Breaking Travel News

Jamaica’s Tourism Minister Edmund Bartlett welcomes start of RIU hotel build

Jamaica’s Tourism Minister Edmund Bartlett welcomes start of RIU hotel build

Jamaica’s Minister of Tourism, Edmund Bartlett, has welcomed the start of construction on the RIU Aquarelle. The Spanish hotel chain is the first foreign investor to break ground for a hotel construction since the reopening of Jamaica’s tourism sector after the pandemic.

Prime Minister Andrew Holness led the ground-breaking ceremony for the construction of the hotel, situated near Falmouth.

“It makes you the first foreign investor to break ground in this wave of recovery. And that makes us very special,” Bartlett told Jamaica Observer during the ground-breaking ceremony.

He also noted that since the beginning of the bounce back of the sector, RIU Hotels has become the second, only to Sandals Resorts International (SRI), to break ground for hotel construction in the country.
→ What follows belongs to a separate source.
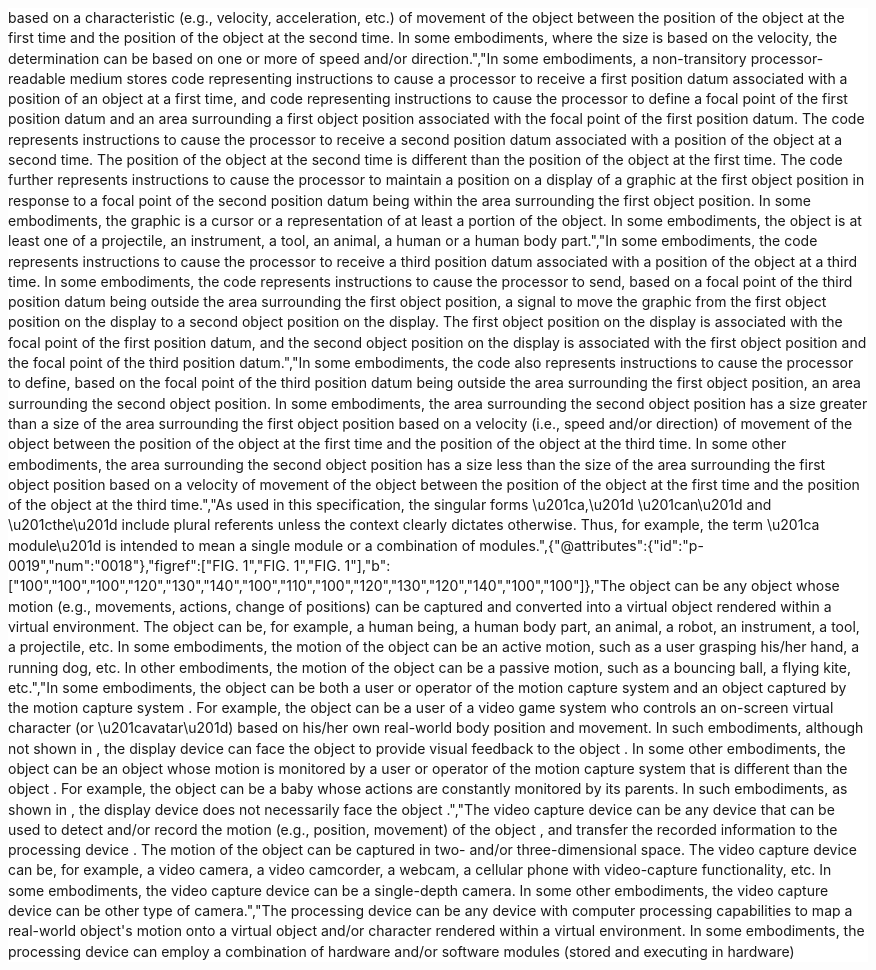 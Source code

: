 based on a characteristic (e.g., velocity, acceleration, etc.) of movement of the object between the position of the object at the first time and the position of the object at the second time. In some embodiments, where the size is based on the velocity, the determination can be based on one or more of speed and\/or direction.","In some embodiments, a non-transitory processor-readable medium stores code representing instructions to cause a processor to receive a first position datum associated with a position of an object at a first time, and code representing instructions to cause the processor to define a focal point of the first position datum and an area surrounding a first object position associated with the focal point of the first position datum. The code represents instructions to cause the processor to receive a second position datum associated with a position of the object at a second time. The position of the object at the second time is different than the position of the object at the first time. The code further represents instructions to cause the processor to maintain a position on a display of a graphic at the first object position in response to a focal point of the second position datum being within the area surrounding the first object position. In some embodiments, the graphic is a cursor or a representation of at least a portion of the object. In some embodiments, the object is at least one of a projectile, an instrument, a tool, an animal, a human or a human body part.","In some embodiments, the code represents instructions to cause the processor to receive a third position datum associated with a position of the object at a third time. In some embodiments, the code represents instructions to cause the processor to send, based on a focal point of the third position datum being outside the area surrounding the first object position, a signal to move the graphic from the first object position on the display to a second object position on the display. The first object position on the display is associated with the focal point of the first position datum, and the second object position on the display is associated with the first object position and the focal point of the third position datum.","In some embodiments, the code also represents instructions to cause the processor to define, based on the focal point of the third position datum being outside the area surrounding the first object position, an area surrounding the second object position. In some embodiments, the area surrounding the second object position has a size greater than a size of the area surrounding the first object position based on a velocity (i.e., speed and\/or direction) of movement of the object between the position of the object at the first time and the position of the object at the third time. In some other embodiments, the area surrounding the second object position has a size less than the size of the area surrounding the first object position based on a velocity of movement of the object between the position of the object at the first time and the position of the object at the third time.","As used in this specification, the singular forms \u201ca,\u201d \u201can\u201d and \u201cthe\u201d include plural referents unless the context clearly dictates otherwise. Thus, for example, the term \u201ca module\u201d is intended to mean a single module or a combination of modules.",{"@attributes":{"id":"p-0019","num":"0018"},"figref":["FIG. 1","FIG. 1","FIG. 1"],"b":["100","100","100","120","130","140","100","110","100","120","130","120","140","100","100"]},"The object  can be any object whose motion (e.g., movements, actions, change of positions) can be captured and converted into a virtual object rendered within a virtual environment. The object  can be, for example, a human being, a human body part, an animal, a robot, an instrument, a tool, a projectile, etc. In some embodiments, the motion of the object  can be an active motion, such as a user grasping his\/her hand, a running dog, etc. In other embodiments, the motion of the object  can be a passive motion, such as a bouncing ball, a flying kite, etc.","In some embodiments, the object  can be both a user or operator of the motion capture system  and an object captured by the motion capture system . For example, the object  can be a user of a video game system who controls an on-screen virtual character (or \u201cavatar\u201d) based on his\/her own real-world body position and movement. In such embodiments, although not shown in , the display device  can face the object  to provide visual feedback to the object . In some other embodiments, the object  can be an object whose motion is monitored by a user or operator of the motion capture system  that is different than the object . For example, the object  can be a baby whose actions are constantly monitored by its parents. In such embodiments, as shown in , the display device  does not necessarily face the object .","The video capture device  can be any device that can be used to detect and\/or record the motion (e.g., position, movement) of the object , and transfer the recorded information to the processing device . The motion of the object  can be captured in two- and\/or three-dimensional space. The video capture device  can be, for example, a video camera, a video camcorder, a webcam, a cellular phone with video-capture functionality, etc. In some embodiments, the video capture device  can be a single-depth camera. In some other embodiments, the video capture device  can be other type of camera.","The processing device  can be any device with computer processing capabilities to map a real-world object's motion onto a virtual object and\/or character rendered within a virtual environment. In some embodiments, the processing device  can employ a combination of hardware and\/or software modules (stored and executing in hardware)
“And you are the second to break ground in this wave. The first, of course, was our local star themselves, the Sandals group, that had the ground breaking for the 1,000 rooms, eventually,” Bartlett stated.

ADVERTISEMENT

The tourism minister also lauded RIU as the country’s largest foreign investor in the tourism industry.

“And, with the groundbreaking today of this 700 room, it makes you definitely the largest foreign investor in tourism with 3,000 rooms and employing in excess of 2,000,” Bartlett said.

Earlier this year, Bartlett also welcomed the launch of a new strategic initiative from Bahia Principe Hotels & Resorts-owners, Grupo Piñero, in the Caribbean.

Alongside partners from the IDB Invest, the private sector arm of the Inter-American Development Bank (IDB), and Banco Popular Dominicano, the scheme will seek to promote inclusive and sustainable economic growth through tourism in Jamaica and the Dominican Republic.

The agreement will result in an investment of US$200 million in Bahia resorts in both countries. The deal was possible as the three institutions share the belief that tourism can help local economies grow while simultaneously encouraging inclusive and sustainable tourism.

Last year Jamaica was voted ‘World’s Leading Family Destination’, ‘World’s Leading Wedding Destination’, ‘Caribbean’s Leading Destination’ and ‘Caribbean’s Leading Tourist Board’ by voters of World Travel Awards.